Guide To The Causes Of Chronic Inflammation

May 31, 2023

Inflammation is the immune system’s way of protecting the body. After all, it plays a key role in removing threats. It is also a crucial component of the healing process because it removes damaged cells while allowing new cells to form. However, this defense mechanism can cause damage to the body. When inflammation is long-lasting, it is known as chronic inflammation. It is this type that can cause many health problems.

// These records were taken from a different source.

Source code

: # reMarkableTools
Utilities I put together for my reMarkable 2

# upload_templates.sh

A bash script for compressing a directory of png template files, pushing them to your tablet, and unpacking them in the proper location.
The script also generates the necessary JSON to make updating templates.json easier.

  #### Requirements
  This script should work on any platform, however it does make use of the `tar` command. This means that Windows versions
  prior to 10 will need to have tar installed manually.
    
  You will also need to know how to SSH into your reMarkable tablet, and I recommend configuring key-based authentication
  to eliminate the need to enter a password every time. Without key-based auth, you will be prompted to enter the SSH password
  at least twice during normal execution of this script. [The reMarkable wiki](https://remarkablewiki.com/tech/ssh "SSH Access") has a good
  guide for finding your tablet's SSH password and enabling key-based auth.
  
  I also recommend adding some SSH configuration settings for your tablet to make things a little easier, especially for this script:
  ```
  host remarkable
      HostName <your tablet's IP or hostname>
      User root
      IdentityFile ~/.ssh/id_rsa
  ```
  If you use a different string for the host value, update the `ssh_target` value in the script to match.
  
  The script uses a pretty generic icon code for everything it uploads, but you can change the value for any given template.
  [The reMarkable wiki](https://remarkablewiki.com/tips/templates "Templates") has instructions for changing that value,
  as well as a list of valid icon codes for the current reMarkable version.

Thankfully, individuals have several options for chronic inflammation treatment. Some individuals may find that anti-inflammatory medication is helpful, such as arthritis medication. However, the best treatments, including natural remedies for inflammation, vary based on the underlying cause. Thus, it is vital to know the causes first.

Untreated Infections

Bacterial, viral, and fungal infections can all cause chronic inflammation. These infections are caused by foreign bodies that can invade cells. Thus, the immune system normally mounts a response to try to eliminate them. To do this, it creates inflammation as a way of defending against these threats. However, when untreated infections are too significant, the body cannot handle them well enough. Thus, it can create a scenario where the inflammation itself becomes a problem.

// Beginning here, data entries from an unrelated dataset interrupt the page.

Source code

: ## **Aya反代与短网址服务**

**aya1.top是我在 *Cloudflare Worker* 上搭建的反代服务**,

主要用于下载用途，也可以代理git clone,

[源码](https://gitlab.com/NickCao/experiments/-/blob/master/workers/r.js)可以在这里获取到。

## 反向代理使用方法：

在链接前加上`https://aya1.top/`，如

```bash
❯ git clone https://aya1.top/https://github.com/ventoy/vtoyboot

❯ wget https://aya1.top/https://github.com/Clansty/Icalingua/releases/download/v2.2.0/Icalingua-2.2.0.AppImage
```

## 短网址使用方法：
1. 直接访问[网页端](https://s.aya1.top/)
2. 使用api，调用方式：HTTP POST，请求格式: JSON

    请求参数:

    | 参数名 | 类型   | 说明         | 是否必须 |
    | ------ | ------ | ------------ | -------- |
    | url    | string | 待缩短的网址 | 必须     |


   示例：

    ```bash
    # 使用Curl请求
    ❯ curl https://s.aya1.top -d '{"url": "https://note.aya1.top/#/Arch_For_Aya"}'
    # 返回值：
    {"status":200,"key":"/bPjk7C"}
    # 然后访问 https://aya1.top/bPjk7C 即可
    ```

In some viral illnesses, such as influenza, an inflammatory condition known as a cytokine storm can occur. In this condition, an overactive immune system can lead to excessive inflammation, often resulting in organ damage and death. Chronic inflammation caused by bacteria is the leading cause of sepsis. This is another life-threatening condition that involves a hyperactive immune response. Recent research has implicated bacteria as a cause of inflammatory diseases, including diabetes and Alzheimer’s disease. Fungal infections can lead to inflammatory disorders as well, such as fungal arthritis.

Chronic Stress

Long-term psychological, mental, or emotional stress can cause chronic inflammation throughout the body. Chronic stress can cause a condition known as glucocorticoid receptor resistance. In this condition, the immune cells stop responding to glucocorticoids, which are stress hormones. These stress hormones normally control inflammation. However, excessive stress can trigger an abnormal increase in their numbers. Immune cells can then become less responsive when exposed to too many of these hormones over long periods.

Chronic stress can also cause inflammation through an imbalance within the body known as oxidative stress. A gradual increase in certain stress hormones can lead to a spike in free radicals. While antioxidants in the body usually combat and control these dangerous molecules, they have less control over them in this scenario. The result is an inflammatory response throughout the body, as oxidative stress is a well-known risk for inflammation.


One of the most common causes of chronic inflammation is obesity. Obesity-related inflammation is a known cause of many life-threatening conditions, including diabetes, heart disease, and cancerous tumors. Adipose tissue is believed to be the source of these problems. This tissue reacts to overnutrition by creating inflammation as part of an immune response. This process may play a role in the insulin resistance scenario responsible for causing diabetes. Due to this, many new therapies to treat diabetes are focusing on obesity-related inflammation.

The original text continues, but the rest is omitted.